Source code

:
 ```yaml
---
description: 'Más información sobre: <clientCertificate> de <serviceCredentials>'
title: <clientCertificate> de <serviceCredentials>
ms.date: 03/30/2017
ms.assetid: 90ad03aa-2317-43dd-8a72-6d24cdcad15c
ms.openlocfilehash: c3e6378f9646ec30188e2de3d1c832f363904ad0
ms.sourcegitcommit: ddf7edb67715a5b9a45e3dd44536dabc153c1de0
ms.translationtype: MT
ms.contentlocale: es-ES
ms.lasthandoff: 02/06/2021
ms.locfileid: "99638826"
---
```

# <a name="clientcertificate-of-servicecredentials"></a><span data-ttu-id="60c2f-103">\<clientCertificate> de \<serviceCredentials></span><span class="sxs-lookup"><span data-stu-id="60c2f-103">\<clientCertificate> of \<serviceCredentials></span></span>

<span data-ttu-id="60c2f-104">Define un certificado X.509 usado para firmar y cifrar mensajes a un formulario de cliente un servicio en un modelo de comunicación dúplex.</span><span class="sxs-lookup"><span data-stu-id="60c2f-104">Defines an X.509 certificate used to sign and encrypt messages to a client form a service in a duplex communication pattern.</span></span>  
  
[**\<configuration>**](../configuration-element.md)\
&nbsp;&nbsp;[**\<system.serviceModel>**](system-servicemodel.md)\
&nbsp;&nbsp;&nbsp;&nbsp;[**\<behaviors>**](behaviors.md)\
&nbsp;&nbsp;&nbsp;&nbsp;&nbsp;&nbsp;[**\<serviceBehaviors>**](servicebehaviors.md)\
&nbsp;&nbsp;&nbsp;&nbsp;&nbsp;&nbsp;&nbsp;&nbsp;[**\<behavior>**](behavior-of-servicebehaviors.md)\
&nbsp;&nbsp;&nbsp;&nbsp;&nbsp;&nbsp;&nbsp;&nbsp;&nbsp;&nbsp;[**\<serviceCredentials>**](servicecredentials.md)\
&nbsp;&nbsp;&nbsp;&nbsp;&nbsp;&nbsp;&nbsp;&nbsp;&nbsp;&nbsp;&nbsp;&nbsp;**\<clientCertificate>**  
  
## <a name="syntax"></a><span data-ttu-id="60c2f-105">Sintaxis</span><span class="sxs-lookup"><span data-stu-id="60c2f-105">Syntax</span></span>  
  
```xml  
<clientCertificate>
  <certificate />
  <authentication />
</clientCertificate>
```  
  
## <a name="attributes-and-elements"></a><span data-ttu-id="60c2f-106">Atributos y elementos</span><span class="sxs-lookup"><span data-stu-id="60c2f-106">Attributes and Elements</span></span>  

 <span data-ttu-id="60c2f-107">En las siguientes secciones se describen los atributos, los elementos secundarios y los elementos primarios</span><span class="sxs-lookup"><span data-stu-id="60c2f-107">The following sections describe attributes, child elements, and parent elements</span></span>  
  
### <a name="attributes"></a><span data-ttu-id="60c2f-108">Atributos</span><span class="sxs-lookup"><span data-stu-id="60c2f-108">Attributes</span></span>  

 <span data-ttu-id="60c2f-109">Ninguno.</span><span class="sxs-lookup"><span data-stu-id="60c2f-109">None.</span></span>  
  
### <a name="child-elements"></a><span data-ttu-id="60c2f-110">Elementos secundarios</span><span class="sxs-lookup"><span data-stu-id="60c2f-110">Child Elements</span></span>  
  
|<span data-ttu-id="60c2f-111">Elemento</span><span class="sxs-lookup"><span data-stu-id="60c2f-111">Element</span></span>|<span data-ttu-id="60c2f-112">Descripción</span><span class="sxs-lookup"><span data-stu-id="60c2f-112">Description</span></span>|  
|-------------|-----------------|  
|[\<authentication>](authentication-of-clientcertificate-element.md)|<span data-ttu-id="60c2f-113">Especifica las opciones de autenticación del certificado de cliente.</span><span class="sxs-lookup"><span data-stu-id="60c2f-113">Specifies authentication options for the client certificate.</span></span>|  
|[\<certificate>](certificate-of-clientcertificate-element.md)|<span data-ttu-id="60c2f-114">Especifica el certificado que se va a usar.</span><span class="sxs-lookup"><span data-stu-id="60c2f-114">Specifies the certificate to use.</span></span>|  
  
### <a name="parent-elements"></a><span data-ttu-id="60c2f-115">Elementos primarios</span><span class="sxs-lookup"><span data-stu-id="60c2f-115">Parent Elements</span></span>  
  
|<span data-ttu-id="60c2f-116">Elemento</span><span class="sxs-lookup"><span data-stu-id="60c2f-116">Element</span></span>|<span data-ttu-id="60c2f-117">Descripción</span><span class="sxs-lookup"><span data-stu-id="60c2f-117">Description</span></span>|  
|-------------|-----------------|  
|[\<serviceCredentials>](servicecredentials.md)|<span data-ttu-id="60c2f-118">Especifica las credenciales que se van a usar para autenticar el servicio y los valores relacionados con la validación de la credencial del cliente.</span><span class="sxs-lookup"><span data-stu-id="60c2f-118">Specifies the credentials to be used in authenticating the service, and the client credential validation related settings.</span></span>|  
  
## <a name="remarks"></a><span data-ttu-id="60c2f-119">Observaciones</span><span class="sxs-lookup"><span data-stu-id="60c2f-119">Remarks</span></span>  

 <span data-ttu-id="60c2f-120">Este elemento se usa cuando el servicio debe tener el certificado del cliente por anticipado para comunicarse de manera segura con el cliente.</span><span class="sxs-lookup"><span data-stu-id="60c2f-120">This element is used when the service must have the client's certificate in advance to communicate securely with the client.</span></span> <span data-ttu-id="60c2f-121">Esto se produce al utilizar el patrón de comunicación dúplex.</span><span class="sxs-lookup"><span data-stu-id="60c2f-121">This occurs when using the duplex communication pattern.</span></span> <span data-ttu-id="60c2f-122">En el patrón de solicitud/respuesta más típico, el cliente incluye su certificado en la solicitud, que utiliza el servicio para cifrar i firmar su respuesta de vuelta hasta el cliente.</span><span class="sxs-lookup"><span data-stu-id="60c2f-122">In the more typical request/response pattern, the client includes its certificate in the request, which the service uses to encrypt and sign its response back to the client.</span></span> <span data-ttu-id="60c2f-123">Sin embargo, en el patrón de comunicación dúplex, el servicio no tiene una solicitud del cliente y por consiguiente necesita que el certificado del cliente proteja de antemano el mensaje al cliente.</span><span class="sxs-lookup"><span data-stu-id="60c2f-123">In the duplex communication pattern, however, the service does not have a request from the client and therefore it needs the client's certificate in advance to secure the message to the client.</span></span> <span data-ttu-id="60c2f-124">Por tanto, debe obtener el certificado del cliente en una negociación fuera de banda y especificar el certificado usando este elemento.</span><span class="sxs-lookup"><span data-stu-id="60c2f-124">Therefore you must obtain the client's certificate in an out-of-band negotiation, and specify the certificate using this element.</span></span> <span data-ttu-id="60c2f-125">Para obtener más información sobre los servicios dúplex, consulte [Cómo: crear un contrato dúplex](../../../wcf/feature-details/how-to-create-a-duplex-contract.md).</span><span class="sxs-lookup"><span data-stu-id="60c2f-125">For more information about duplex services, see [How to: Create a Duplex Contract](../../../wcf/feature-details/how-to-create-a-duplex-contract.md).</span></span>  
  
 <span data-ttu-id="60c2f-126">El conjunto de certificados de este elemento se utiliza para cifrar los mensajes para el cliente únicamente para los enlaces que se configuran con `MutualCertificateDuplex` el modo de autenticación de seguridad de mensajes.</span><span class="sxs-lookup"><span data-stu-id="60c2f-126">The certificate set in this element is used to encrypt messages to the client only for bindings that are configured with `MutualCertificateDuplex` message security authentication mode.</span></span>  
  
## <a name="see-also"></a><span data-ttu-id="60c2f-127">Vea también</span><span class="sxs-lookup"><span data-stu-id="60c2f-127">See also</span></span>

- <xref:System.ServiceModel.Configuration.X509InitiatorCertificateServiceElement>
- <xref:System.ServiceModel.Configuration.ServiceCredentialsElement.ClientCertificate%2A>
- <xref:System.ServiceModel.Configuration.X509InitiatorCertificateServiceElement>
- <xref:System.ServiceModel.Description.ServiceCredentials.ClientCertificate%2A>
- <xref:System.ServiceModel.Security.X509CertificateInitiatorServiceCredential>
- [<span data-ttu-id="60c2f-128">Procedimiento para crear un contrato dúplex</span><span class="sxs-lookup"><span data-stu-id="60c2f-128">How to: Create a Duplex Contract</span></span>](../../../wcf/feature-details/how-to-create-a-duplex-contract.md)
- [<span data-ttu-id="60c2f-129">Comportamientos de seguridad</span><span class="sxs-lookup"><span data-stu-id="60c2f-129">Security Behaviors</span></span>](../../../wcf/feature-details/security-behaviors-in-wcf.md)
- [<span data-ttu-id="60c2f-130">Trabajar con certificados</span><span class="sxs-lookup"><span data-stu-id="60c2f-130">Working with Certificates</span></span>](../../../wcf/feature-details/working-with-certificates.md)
********************
-- TO DO --
Set down exactly the lines from the opening line of the material through the line in which "[**\<configuration>**](../configuration-element.md)\" occurs, both included, and no other lines.

-- RESPONSE FOR THIS EXERCISE --
Source code

:
 ```yaml
---
description: 'Más información sobre: <clientCertificate> de <serviceCredentials>'
title: <clientCertificate> de <serviceCredentials>
ms.date: 03/30/2017
ms.assetid: 90ad03aa-2317-43dd-8a72-6d24cdcad15c
ms.openlocfilehash: c3e6378f9646ec30188e2de3d1c832f363904ad0
ms.sourcegitcommit: ddf7edb67715a5b9a45e3dd44536dabc153c1de0
ms.translationtype: MT
ms.contentlocale: es-ES
ms.lasthandoff: 02/06/2021
ms.locfileid: "99638826"
---
```

# <a name="clientcertificate-of-servicecredentials"></a><span data-ttu-id="60c2f-103">\<clientCertificate> de \<serviceCredentials></span><span class="sxs-lookup"><span data-stu-id="60c2f-103">\<clientCertificate> of \<serviceCredentials></span></span>

<span data-ttu-id="60c2f-104">Define un certificado X.509 usado para firmar y cifrar mensajes a un formulario de cliente un servicio en un modelo de comunicación dúplex.</span><span class="sxs-lookup"><span data-stu-id="60c2f-104">Defines an X.509 certificate used to sign and encrypt messages to a client form a service in a duplex communication pattern.</span></span>  
  
[**\<configuration>**](../configuration-element.md)\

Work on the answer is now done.